Traveling with a pet by car involves more than just loading the animal in the back seat and motoring off, especially if you will be driving long distances or plan to be away for a long time. Here are a few car travel safety tips to help you prepare for a smooth and safe trip.

  • Prep your pet for a long trip. Get your pet geared up by taking him on a series of short drives first, gradually lengthening the time spent in the car. If you’re traveling across state lines, bring along your pet’s rabies vaccination record. While this generally isn’t a problem, some states require this proof at certain interstate crossings.
  • Keep your pets safe and secure in a well-ventilated crate or carrier. The crate should be large enough for your pet to stand, sit, lie down and turn around in. Secure your pet’s crate so it will not slide or shift in the event of an abrupt stop. If you decide to forgo the crate, don’t allow your pet to ride with his head outside the window, and always keep him in the back seat in a harness attached to a seat buckle.

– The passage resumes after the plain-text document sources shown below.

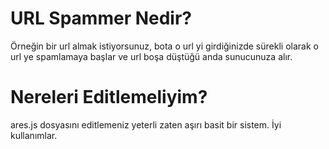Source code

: # URL Spammer Nedir?

Örneğin bir url almak istiyorsunuz, bota o url yi girdiğinizde sürekli olarak o url ye spamlamaya başlar ve url boşa düştüğü anda sunucunuza alır.

# Nereleri Editlemeliyim?

ares.js dosyasını editlemeniz yeterli zaten aşırı basit bir sistem. İyi kullanımlar.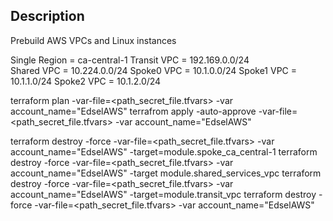 Description
-----------
Prebuild AWS VPCs and Linux instances

Single Region = ca-central-1
Transit VPC = 192.169.0.0/24    
Shared  VPC = 10.224.0.0/24
Spoke0  VPC = 10.1.0.0/24
Spoke1  VPC = 10.1.1.0/24
Spoke2  VPC = 10.1.2.0/24

terraform plan -var-file=<path_secret_file.tfvars> -var account_name="EdselAWS"
terrafrom apply -auto-approve -var-file=<path_secret_file.tfvars>  -var account_name="EdselAWS"

terraform destroy -force -var-file=<path_secret_file.tfvars> -var account_name="EdselAWS" -target=module.spoke_ca_central-1
terraform destroy -force -var-file=<path_secret_file.tfvars> -var account_name="EdselAWS" -target module.shared_services_vpc
terraform destroy -force -var-file=<path_secret_file.tfvars> -var account_name="EdselAWS" -target=module.transit_vpc
terraform destroy -force -var-file=<path_secret_file.tfvars> -var account_name="EdselAWS"



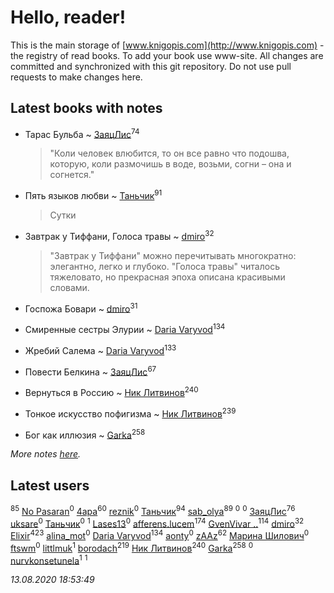# Hello, reader!
This is the main storage of [www.knigopis.com](http://www.knigopis.com) - the registry of read books.
To add your book use www-site. All changes are committed and synchronized with this git repository.
Do not use pull requests to make changes here.


## Latest books with notes
* Тарас Бульба ~ [ЗаяцЛис](users/112/112388384595246311466-google)<sup>74</sup>
    > "Коли человек влюбится, то он все равно что подошва, которую, коли размочишь в воде, возьми, согни – она и согнется."

* Пять языков любви ~ [Таньчик](users/209/2096581563762610-facebook)<sup>91</sup>
    > Сутки

* Завтрак у Тиффани, Голоса травы ~ [dmiro](users/571/5714115-vkontakte)<sup>32</sup>
    > "Завтрак у Тиффани" можно перечитывать многократно: элегантно, легко и глубоко. "Голоса травы" читалось тяжеловато, но прекрасная эпоха описана красивыми словами.

* Госпожа Бовари ~ [dmiro](users/571/5714115-vkontakte)<sup>31</sup>

* Смиренные сестры Элурии ~ [Daria Varyvod](users/829/829893410524253-facebook)<sup>134</sup>

* Жребий Салема ~ [Daria Varyvod](users/829/829893410524253-facebook)<sup>133</sup>

* Повести Белкина ~ [ЗаяцЛис](users/112/112388384595246311466-google)<sup>67</sup>

* Вернуться в Россию ~ [Ник Литвинов](users/241/241974816-vkontakte)<sup>240</sup>

* Тонкое искусство пофигизма ~ [Ник Литвинов](users/241/241974816-vkontakte)<sup>239</sup>

* Бог как иллюзия ~ [Garka](users/115/115753719718250012620-google)<sup>258</sup>


_More notes [here](latest_books_with_notes.md)._


## Latest users
[](users/300/300123225-vkontakte)<sup>85</sup> 
[No Pasaran](users/878/87846211-vkontakte)<sup>0</sup> 
[4apa](users/117/117392596378069249667-google)<sup>60</sup> 
[reznik](users/107/107373097238064458501-google)<sup>0</sup> 
[Таньчик](users/209/2096581563762610-facebook)<sup>94</sup> 
[sab_olya](users/139/139338401-vkontakte)<sup>89</sup> 
[](users/113/113751741123975959230-google)<sup>0</sup> 
[](users/104/104760281666580438661-google)<sup>0</sup> 
[ЗаяцЛис](users/112/112388384595246311466-google)<sup>76</sup> 
[uksare](users/124/1241750892508336-facebook)<sup>0</sup> 
[Таньчик](users/108/108099895630206704374-google)<sup>0</sup> 
[](users/109/109106074083820102515-google)<sup>1</sup> 
[Lases13](users/103/103233187704022534226-google)<sup>0</sup> 
[afferens.lucem](users/196/196071655-vkontakte)<sup>174</sup> 
[GvenVivar ..](users/158/158266434925901-facebook)<sup>114</sup> 
[dmiro](users/571/5714115-vkontakte)<sup>32</sup> 
[Elixir](users/115/115826717712507836033-google)<sup>423</sup> 
[alina_mot](users/103/103322968684647562714-google)<sup>0</sup> 
[Daria Varyvod](users/829/829893410524253-facebook)<sup>134</sup> 
[aonty](users/230/230130972-vkontakte)<sup>0</sup> 
[zAAz](users/202/202248233-vkontakte)<sup>62</sup> 
[Марина Шилович](users/172/17277138623026186920-mailru)<sup>0</sup> 
[ftswm](users/100/100638342-vkontakte)<sup>0</sup> 
[littlmuk](users/106/106892998330932949986-google)<sup>1</sup> 
[borodach](users/157/15706320-vkontakte)<sup>219</sup> 
[Ник Литвинов](users/241/241974816-vkontakte)<sup>240</sup> 
[Garka](users/115/115753719718250012620-google)<sup>258</sup> 
[](users/768/768549983-yandex)<sup>0</sup> 
[nurvkonsetunela](users/193/193873058-vkontakte)<sup>1</sup> 
[](users/111/111978052714957627223-google)<sup>1</sup> 


_13.08.2020 18:53:49_
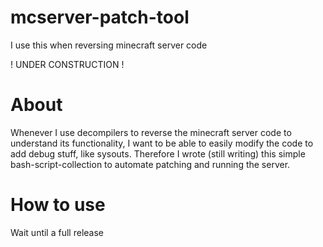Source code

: # mcserver-patch-tool
I use this when reversing minecraft server code

! UNDER CONSTRUCTION !


# About  
Whenever I use decompilers to reverse the minecraft server code to understand its functionality, I want to be able to easily modify the code to add debug stuff, like sysouts. Therefore I wrote (still writing) this simple bash-script-collection to automate patching and running the server.  


# How to use
Wait until a full release

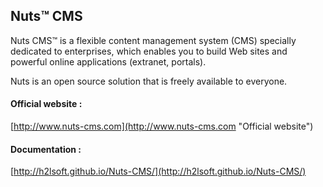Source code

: Nuts&trade; CMS
---------------

Nuts CMS™ is a flexible content management system (CMS) specially dedicated to enterprises,
which enables you to build Web sites and powerful online applications (extranet, portals).

Nuts is an open source solution that is freely available to everyone.



#### Official website :

[http://www.nuts-cms.com](http://www.nuts-cms.com "Official website")

#### Documentation :

[http://h2lsoft.github.io/Nuts-CMS/](http://h2lsoft.github.io/Nuts-CMS/)
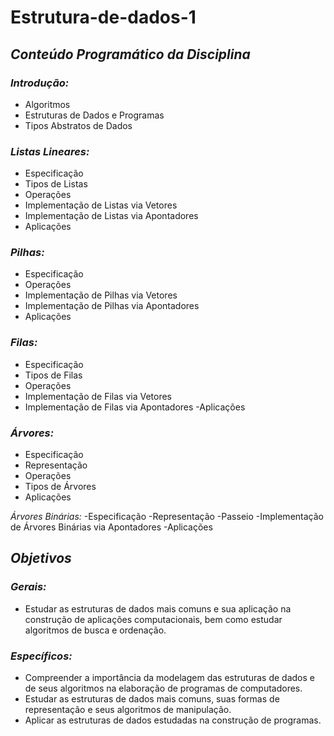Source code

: # Estrutura-de-dados-1

## *Conteúdo Programático da Disciplina* ##

### *Introdução:* ###
- Algoritmos
- Estruturas de Dados e Programas
- Tipos Abstratos de Dados
 
### *Listas Lineares:* ###
- Especificação
- Tipos de Listas
- Operações
- Implementação de Listas via Vetores
- Implementação de Listas via Apontadores
- Aplicações
 
### *Pilhas:* ###
- Especificação
- Operações
- Implementação de Pilhas via Vetores
- Implementação de Pilhas via Apontadores
- Aplicações
 
### *Filas:* ###
- Especificação
- Tipos de Filas
- Operações
- Implementação de Filas via Vetores
- Implementação de Filas via Apontadores
-Aplicações
 
### *Árvores:* ###
- Especificação
- Representação
- Operações
- Tipos de Árvores
- Aplicações
 
*Árvores Binárias:*
-Especificação
-Representação
-Passeio
-Implementação de Árvores Binárias via Apontadores
-Aplicações

## *Objetivos* ##

### *Gerais:* ###
- Estudar as estruturas de dados mais comuns e sua aplicação na construção de aplicações computacionais, bem como estudar algoritmos de busca e ordenação.

### *Específicos:* ###
- Compreender a importância da modelagem das estruturas de dados e de seus algoritmos na elaboração de programas de computadores.
- Estudar as estruturas de dados mais comuns, suas formas de representação e seus algoritmos de manipulação.
- Aplicar as estruturas de dados estudadas na construção de programas.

  • Prep a pet-friendly travel kit. Bring food, a bowl, leash, a waste scoop, plastic bags, grooming supplies, medication and first-aid, and any travel documents. Pack a favorite toy or pillow to give your pet a sense of familiarity. Be sure to pack plenty of water, and avoid feeding your pet in a moving vehicle. Your pet’s travel-feeding schedule should start with a light meal three to four hours prior to departure, and always opt for bottled water. Drinking water from an area he or she isn’t used to could result in stomach discomfort.
  • Never leave your animal alone in a parked vehicle. On a hot day, even with the windows open, a parked automobile can become a furnace in no time, and heatstroke can develop. In cold weather, a car can act as a refrigerator, holding in the cold and causing the animal to freeze to death.